• The data:
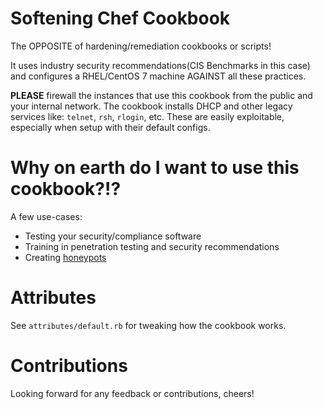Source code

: # Softening Chef Cookbook

The OPPOSITE of hardening/remediation cookbooks or scripts!

It uses industry security recommendations(CIS Benchmarks in this case) and configures a RHEL/CentOS 7 machine AGAINST all these practices.

**PLEASE** firewall the instances that use this cookbook from the public and your internal network. The cookbook installs DHCP and other legacy services like: `telnet`, `rsh`, `rlogin`, etc. These are easily exploitable, especially when setup with their default configs.

# Why on earth do I want to use this cookbook?!?

A few use-cases:

* Testing your security/compliance software
* Training in penetration testing and security recommendations
* Creating [honeypots](https://en.wikipedia.org/wiki/Honeypot_(computing))


# Attributes

See `attributes/default.rb` for tweaking how the cookbook works.


# Contributions

Looking forward for any feedback or contributions, cheers!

• The problem: Exclude the pictures and transcribe all of the entries exactly.

• Output:
Source code

: # Softening Chef Cookbook

The OPPOSITE of hardening/remediation cookbooks or scripts!

It uses industry security recommendations(CIS Benchmarks in this case) and configures a RHEL/CentOS 7 machine AGAINST all these practices.

**PLEASE** firewall the instances that use this cookbook from the public and your internal network. The cookbook installs DHCP and other legacy services like: `telnet`, `rsh`, `rlogin`, etc. These are easily exploitable, especially when setup with their default configs.

# Why on earth do I want to use this cookbook?!?

A few use-cases:

* Testing your security/compliance software
* Training in penetration testing and security recommendations
* Creating [honeypots](https://en.wikipedia.org/wiki/Honeypot_(computing))


# Attributes

See `attributes/default.rb` for tweaking how the cookbook works.


# Contributions

Looking forward for any feedback or contributions, cheers!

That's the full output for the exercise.